Dataset entries:
-- Opening Marker --
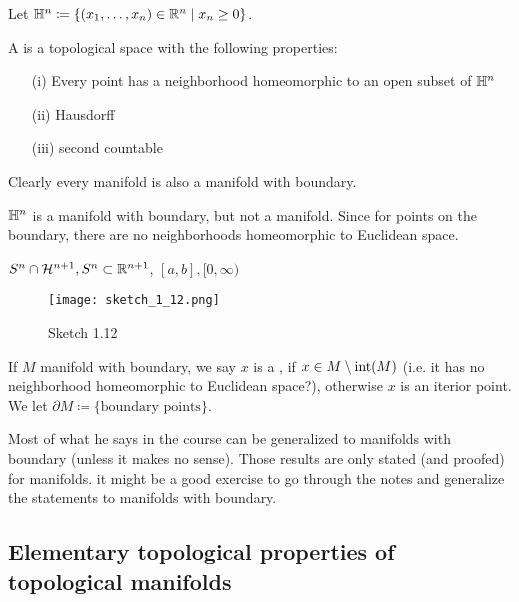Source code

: Let \(\mathbb{H}^n\coloneqq \{(x_1,\dots,x_n)\in\mathbb{R}^n\mid x_n\geq 0\}\).
\begin{definition*}
    A  is a topological space with the following properties:
    \begin{enumerate}
        \item[(i)] Every point has a neighborhood homeomorphic to an open subset of \(\mathbb{H}^n\)
        \item[(ii)] Hausdorff
        \item[(iii)] second countable   
    \end{enumerate}
\end{definition*}

Clearly every manifold is also a manifold with boundary.

\begin{example}
    \(\mathbb{H}^n\) is a manifold with boundary, but not a manifold. Since for points on the boundary, there are no neighborhoods homeomorphic to Euclidean space.
\end{example}

\begin{example}
    \(S^n\cap \mathcal{H}^{n+1},S^n\subset\mathbb{R}^{n+1}\), \([a,b],[0,\infty)\)
    \begin{figure}[H]
        \centering
        \texttt{[image: sketch\_1\_12.png]}
        \caption{Sketch 1.12}
    \end{figure}
\end{example}

\begin{definition*}
    If \(M\) manifold with boundary, we say \(x\) is a , if \(x\in M\setminus\text{int}(M)\) (i.e. it has no neighborhood homeomorphic to Euclidean space?), otherwise \(x\) is an iterior point. We let \(\partial M \coloneqq \{\text{boundary points}\}\).
\end{definition*}
\begin{remark}
    Most of what he says in the course can be generalized to manifolds with boundary (unless it makes no sense).
    Those results are only stated (and proofed) for manifolds. it might be a good exercise to go through the notes and generalize the statements to manifolds with boundary.
\end{remark}

\subsection{Elementary topological properties of topological manifolds}

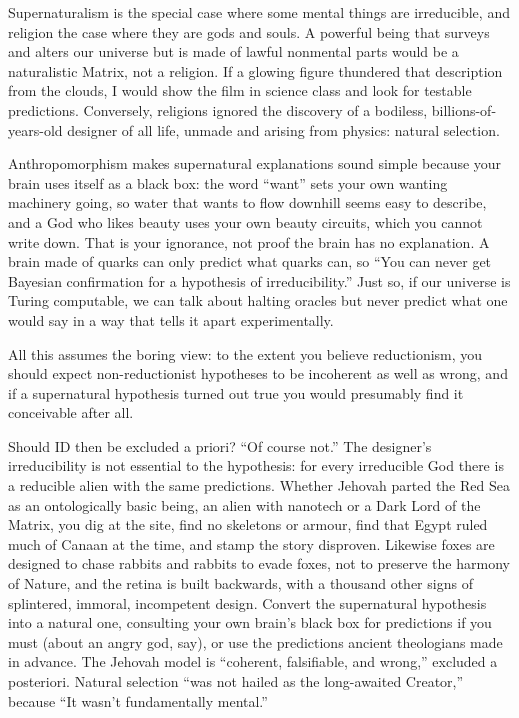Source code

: Supernaturalism is the special case where some mental things are irreducible, and religion the case where they are gods and souls. A powerful being that surveys and alters our universe but is made of lawful nonmental parts would be a naturalistic Matrix, not a religion. If a glowing figure thundered that description from the clouds, I would show the film in science class and look for testable predictions. Conversely, religions ignored the discovery of a bodiless, billions-of-years-old designer of all life, unmade and arising from physics: natural selection.

Anthropomorphism makes supernatural explanations sound simple because your brain uses itself as a black box: the word ``want'' sets your own wanting machinery going, so water that wants to flow downhill seems easy to describe, and a God who likes beauty uses your own beauty circuits, which you cannot write down. That is your ignorance, not proof the brain has no explanation. A brain made of quarks can only predict what quarks can, so ``You can never get Bayesian confirmation for a hypothesis of irreducibility.'' Just so, if our universe is Turing computable, we can talk about halting oracles but never predict what one would say in a way that tells it apart experimentally.

All this assumes the boring view: to the extent you believe reductionism, you should expect non-reductionist hypotheses to be incoherent as well as wrong, and if a supernatural hypothesis turned out true you would presumably find it conceivable after all. 

Should ID then be excluded a priori? ``Of course not.'' The designer's irreducibility is not essential to the hypothesis: for every irreducible God there is a reducible alien with the same predictions. Whether Jehovah parted the Red Sea as an ontologically basic being, an alien with nanotech or a Dark Lord of the Matrix, you dig at the site, find no skeletons or armour, find that Egypt ruled much of Canaan at the time, and stamp the story disproven. Likewise foxes are designed to chase rabbits and rabbits to evade foxes, not to preserve the harmony of Nature, and the retina is built backwards, with a thousand other signs of splintered, immoral, incompetent design. Convert the supernatural hypothesis into a natural one, consulting your own brain's black box for predictions if you must (about an angry god, say), or use the predictions ancient theologians made in advance. The Jehovah model is ``coherent, falsifiable, and wrong,'' excluded a posteriori. Natural selection ``was not hailed as the long-awaited Creator,'' because ``It wasn't fundamentally mental.''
-- Closing Marker --
→ **What to do**
Your reply should hold only the records, duplicated exactly, without any image.

→ **Answer area**
Source code

: Let \(\mathbb{H}^n\coloneqq \{(x_1,\dots,x_n)\in\mathbb{R}^n\mid x_n\geq 0\}\).
\begin{definition*}
    A  is a topological space with the following properties:
    \begin{enumerate}
        \item[(i)] Every point has a neighborhood homeomorphic to an open subset of \(\mathbb{H}^n\)
        \item[(ii)] Hausdorff
        \item[(iii)] second countable   
    \end{enumerate}
\end{definition*}

Clearly every manifold is also a manifold with boundary.

\begin{example}
    \(\mathbb{H}^n\) is a manifold with boundary, but not a manifold. Since for points on the boundary, there are no neighborhoods homeomorphic to Euclidean space.
\end{example}

\begin{example}
    \(S^n\cap \mathcal{H}^{n+1},S^n\subset\mathbb{R}^{n+1}\), \([a,b],[0,\infty)\)
    \begin{figure}[H]
        \centering
        \texttt{[image: sketch\_1\_12.png]}
        \caption{Sketch 1.12}
    \end{figure}
\end{example}

\begin{definition*}
    If \(M\) manifold with boundary, we say \(x\) is a , if \(x\in M\setminus\text{int}(M)\) (i.e. it has no neighborhood homeomorphic to Euclidean space?), otherwise \(x\) is an iterior point. We let \(\partial M \coloneqq \{\text{boundary points}\}\).
\end{definition*}
\begin{remark}
    Most of what he says in the course can be generalized to manifolds with boundary (unless it makes no sense).
    Those results are only stated (and proofed) for manifolds. it might be a good exercise to go through the notes and generalize the statements to manifolds with boundary.
\end{remark}

\subsection{Elementary topological properties of topological manifolds}

Source code

: Supernaturalism is the special case where some mental things are irreducible, and religion the case where they are gods and souls. A powerful being that surveys and alters our universe but is made of lawful nonmental parts would be a naturalistic Matrix, not a religion. If a glowing figure thundered that description from the clouds, I would show the film in science class and look for testable predictions. Conversely, religions ignored the discovery of a bodiless, billions-of-years-old designer of all life, unmade and arising from physics: natural selection.

Anthropomorphism makes supernatural explanations sound simple because your brain uses itself as a black box: the word ``want'' sets your own wanting machinery going, so water that wants to flow downhill seems easy to describe, and a God who likes beauty uses your own beauty circuits, which you cannot write down. That is your ignorance, not proof the brain has no explanation. A brain made of quarks can only predict what quarks can, so ``You can never get Bayesian confirmation for a hypothesis of irreducibility.'' Just so, if our universe is Turing computable, we can talk about halting oracles but never predict what one would say in a way that tells it apart experimentally.

All this assumes the boring view: to the extent you believe reductionism, you should expect non-reductionist hypotheses to be incoherent as well as wrong, and if a supernatural hypothesis turned out true you would presumably find it conceivable after all. 

Should ID then be excluded a priori? ``Of course not.'' The designer's irreducibility is not essential to the hypothesis: for every irreducible God there is a reducible alien with the same predictions. Whether Jehovah parted the Red Sea as an ontologically basic being, an alien with nanotech or a Dark Lord of the Matrix, you dig at the site, find no skeletons or armour, find that Egypt ruled much of Canaan at the time, and stamp the story disproven. Likewise foxes are designed to chase rabbits and rabbits to evade foxes, not to preserve the harmony of Nature, and the retina is built backwards, with a thousand other signs of splintered, immoral, incompetent design. Convert the supernatural hypothesis into a natural one, consulting your own brain's black box for predictions if you must (about an angry god, say), or use the predictions ancient theologians made in advance. The Jehovah model is ``coherent, falsifiable, and wrong,'' excluded a posteriori. Natural selection ``was not hailed as the long-awaited Creator,'' because ``It wasn't fundamentally mental.''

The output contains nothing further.